Source: http://www.gamesindustry.biz/articles/2015-01-22-molyneux-wa... via http://daringfireball.net/linked/2015/01/23/mololens-molyneu...



This is why Glass failed IMHO. Google spent a bunch of time on the hardware, but just wiffed it with obvious demo software. Then they just put it out in the world "hey developers, figure out what to do with this, because we can't be bothered".

Instead of a new computing paradigm, it turned into a very expensive head-mounted camera and not much else. Something GoPro had nailed at 1/10th the price point and without the creepy factor.


Glass was a testbed that got overhyped thanks to executive meddling. I see no such thing with This, nor with Soli or Ara.

These are all ATAP projects revealed during a DEVELOPERS conference, so that there can be a collaboration in getting the software in place before general market release.

The overhype is why Google stopped doing device announcements at IO, because all the oversized tech blogs would grab the tickets just to be there to oh and ah at the new device, but not come up with new code and uses for the tech showed. Rather they would often pan what was clearly meant to be early prototypes as if they were the finished product.

Google, and to some degree Microsoft, is doing things the old PARC way. Create stuff, show it off, and if they can't find a use for it maybe someone else will.

Apple on the other hand sit on things until they have a use for it, and if they never find a use for it nobody else gets to see it and find a use for it.

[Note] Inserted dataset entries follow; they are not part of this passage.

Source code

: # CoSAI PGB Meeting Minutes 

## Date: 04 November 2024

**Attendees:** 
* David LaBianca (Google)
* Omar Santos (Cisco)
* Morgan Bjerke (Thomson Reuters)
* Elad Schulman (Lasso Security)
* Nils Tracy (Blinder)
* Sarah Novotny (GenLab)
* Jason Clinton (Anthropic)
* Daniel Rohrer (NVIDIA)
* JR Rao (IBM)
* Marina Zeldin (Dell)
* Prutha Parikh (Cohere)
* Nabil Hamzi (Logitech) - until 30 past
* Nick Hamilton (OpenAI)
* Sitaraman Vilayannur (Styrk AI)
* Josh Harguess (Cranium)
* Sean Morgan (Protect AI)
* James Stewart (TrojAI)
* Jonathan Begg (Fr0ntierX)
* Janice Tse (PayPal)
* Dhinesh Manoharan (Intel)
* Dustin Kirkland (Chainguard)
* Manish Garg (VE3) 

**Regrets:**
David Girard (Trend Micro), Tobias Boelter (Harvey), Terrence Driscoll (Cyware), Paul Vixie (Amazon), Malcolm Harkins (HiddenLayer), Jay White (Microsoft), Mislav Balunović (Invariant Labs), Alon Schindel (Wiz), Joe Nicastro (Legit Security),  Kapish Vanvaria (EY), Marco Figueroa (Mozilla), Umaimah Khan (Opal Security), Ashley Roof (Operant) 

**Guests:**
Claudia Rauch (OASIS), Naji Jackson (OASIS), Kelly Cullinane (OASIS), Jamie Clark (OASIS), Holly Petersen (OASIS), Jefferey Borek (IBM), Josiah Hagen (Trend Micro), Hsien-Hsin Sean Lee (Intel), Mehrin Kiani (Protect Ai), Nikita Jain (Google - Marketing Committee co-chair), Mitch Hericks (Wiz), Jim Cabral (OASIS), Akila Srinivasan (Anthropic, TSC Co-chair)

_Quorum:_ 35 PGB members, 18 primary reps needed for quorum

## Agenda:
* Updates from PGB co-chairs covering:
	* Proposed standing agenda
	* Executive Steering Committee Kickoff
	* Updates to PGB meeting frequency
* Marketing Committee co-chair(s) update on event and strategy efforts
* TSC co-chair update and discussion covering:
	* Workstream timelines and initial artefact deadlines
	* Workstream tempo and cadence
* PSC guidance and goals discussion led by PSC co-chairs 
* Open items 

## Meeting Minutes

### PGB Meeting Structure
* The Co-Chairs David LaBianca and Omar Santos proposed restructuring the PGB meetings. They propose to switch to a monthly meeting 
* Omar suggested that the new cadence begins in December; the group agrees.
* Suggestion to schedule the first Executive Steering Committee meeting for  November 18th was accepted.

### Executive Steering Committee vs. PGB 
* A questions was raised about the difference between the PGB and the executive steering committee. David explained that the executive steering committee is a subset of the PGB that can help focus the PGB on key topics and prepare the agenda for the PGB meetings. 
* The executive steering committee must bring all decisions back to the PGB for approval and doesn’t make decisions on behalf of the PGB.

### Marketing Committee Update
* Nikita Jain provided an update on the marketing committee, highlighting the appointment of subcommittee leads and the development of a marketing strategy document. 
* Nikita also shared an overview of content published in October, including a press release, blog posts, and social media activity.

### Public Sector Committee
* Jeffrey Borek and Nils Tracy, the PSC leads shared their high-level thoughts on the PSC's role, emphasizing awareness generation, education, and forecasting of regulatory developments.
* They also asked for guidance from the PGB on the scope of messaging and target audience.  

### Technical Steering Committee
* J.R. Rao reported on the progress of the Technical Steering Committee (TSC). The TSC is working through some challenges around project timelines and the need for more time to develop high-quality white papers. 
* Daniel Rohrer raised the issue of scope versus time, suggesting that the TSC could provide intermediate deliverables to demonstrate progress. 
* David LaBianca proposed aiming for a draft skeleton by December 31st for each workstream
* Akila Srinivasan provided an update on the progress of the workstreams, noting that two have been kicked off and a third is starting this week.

In the end the PARC way of doing gave the world things like Ethernet and the GUI. Personally i prefer this way to the Apple "take my ball and go" approach.

But the press sadly love the coy ones, as they are so much easier to write clickbait about.


The problem with this theory of course is that Google basically doesn't do finished products, things sit in beta for half a decade and maybe they'll bother to take that label off the product or kill it or suddenly charge 4000% or whatever.

Google needs a clearer product pipeline, right now there's "we're not showing this to the public", "arbitrarily special people who are mostly press can see it" and "it's out in the wild". That's too flat for the public and doesn't really engage the developer part of the pipeline.

I/O is a public event, it's broadcast worldwide, live. It's the most consumer-level/press-level developer event I've ever seen outside of WWDC.


I've also heard the idea of glass was about demoing AND getting the public conversation started about wearables so that when they have a product ready, the dialogue has been running.


That's even worse! Now the dialog centers around creepy voyeurism. Google has single-handedly salted the market so nobody can enter it. It will take a decade at least before somebody tries again.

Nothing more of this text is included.